The rfs formatter formats when flashed. If you flash the formatter then reboot. There is nothing to boot too as why its just sitting there. You need to flash the formatter, heinz, kernel all in the same session and in that order

Tap-a-Talked from my CM7'd Mesmerize


----------



## Mchartre (Jul 15, 2011)

OK, Thanks

I was not sure if the formatter retained the files on the phone, and did a conversion (like what voodoo does), or if it works like the format command on a computer. If I stop this now (35 minutes) and reboot to recovery and install rom w kernal, do you think that will work?


----------



## scarmon25 (Jun 11, 2011)

Yeah it should. Right now the phone is bare in rfs format. So if you flash the setup you want you should be good to go

Tap-a-Talked from my CM7'd Mesmerize


----------



## Mchartre (Jul 15, 2011)

Thanks for the advice. The phone has successfully rebooted. I should be back to full restore soon.
Would you say that performing the voodoo conversion in cwm is any different with the ext4 formatter that you refer too. are there any advantages to using it and then installing the h57 rom imediately after in cwm?
What is the purpose of odining the stock package if the formatter obliterates everything anyway? Ill do it anyway in the future, as I defer to those with experience. I just would fullly understanding what i am doing.

thanks again.


----------



## scarmon25 (Jun 11, 2011)

Supposedly voodoo.converts all four partitions the same as the formatter does. But I did notice a difference in the phone when I ran the ext4 formatter first. Then flashed the ROM/Kernel. Now that could have been due to many reasons. My perception or possible issue with my initial flash. Its up to you but when flashing touchwiz based roms flashing the ext4 formatter has become standard practice for me. Especially when flashing from one TW ROM to another.

Tap-a-Talked from my CM7'd Mesmerize


----------



## Mesmerbelly (Jul 19, 2011)

What is the formater I missed that somewhere along the way can someone please explain how this works


----------



## akellar (Jun 11, 2011)

Mesmerbelly said:


> What is the formater I missed that somewhere along the way can someone please explain how this works


It came from the Fascinate XDA forum. Basically its 2 files you can flash in CWM. The EXT4 formatter will basically do the same thing that voodoo lagfix does but more completely. The RFS formatter more or less does the exact opposite - restoring back to stock.


----------



## Mesmerbelly (Jul 19, 2011)

Well thank u sir


----------



## mbrulla (Jul 7, 2011)

Cannot recommend using the formatter enough.
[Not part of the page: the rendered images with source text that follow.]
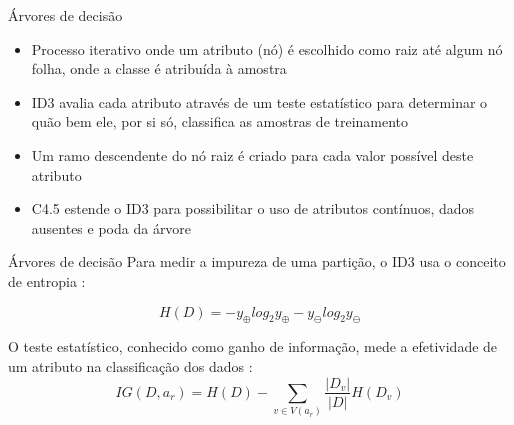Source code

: \begin{frame}{Árvores de decisão}
\begin{itemize}
    \item Processo iterativo onde um atributo (nó) é escolhido como raiz até algum nó folha, onde a classe é atribuída à amostra
    \item ID3 avalia cada atributo através de um teste estatístico para determinar o quão bem ele, por si só, classifica as amostras de treinamento \citep{quinlan:86}
    \item Um ramo descendente do nó raiz é criado para cada valor possível deste atributo \citep{mitchell:97}
    \item C4.5 estende o ID3 para possibilitar o uso de atributos contínuos, dados ausentes e poda da árvore \citet{quinlan:93}
\end{itemize}
\end{frame}

\begin{frame}{Árvores de decisão}
Para medir a impureza de uma partição, o ID3 usa o conceito de entropia \citep{quinlan:86}:

\begin{equation*}
H(D) = - y_\oplus log_2 y_\oplus - y_\ominus log_2 y_\ominus
\end{equation*}

O teste estatístico, conhecido como ganho de informação, mede a efetividade de um atributo na classificação dos dados \citep{quinlan:86}:
\begin{equation*}
IG(D, a_r) = H(D) - \sum_{v \in V(a_r)} \frac{|D_v|}{|D|} H(D_v)
\end{equation*}

\end{frame}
Don't even consider flashing back to RFS after you've been on MTD without using the formatter.


----------



## Evilntention (Jun 11, 2011)

Y? I have successfully switched back and forth numerous times and never encountered a problem. I don't doubt they have a function and do what their supposed to but I have been back and fourth id say 10x times at least due to something or other and have never used either? Explain what makes it better please.


----------



## akellar (Jun 11, 2011)

Evilntention said:


> Y? I have successfully switched back and forth numerous times and never encountered a problem. I don't doubt they have a function and do what their supposed to but I have been back and fourth id say 10x times at least due to something or other and have never used either? Explain what makes it better please.


It's just a failsafe - it's not a requirement


----------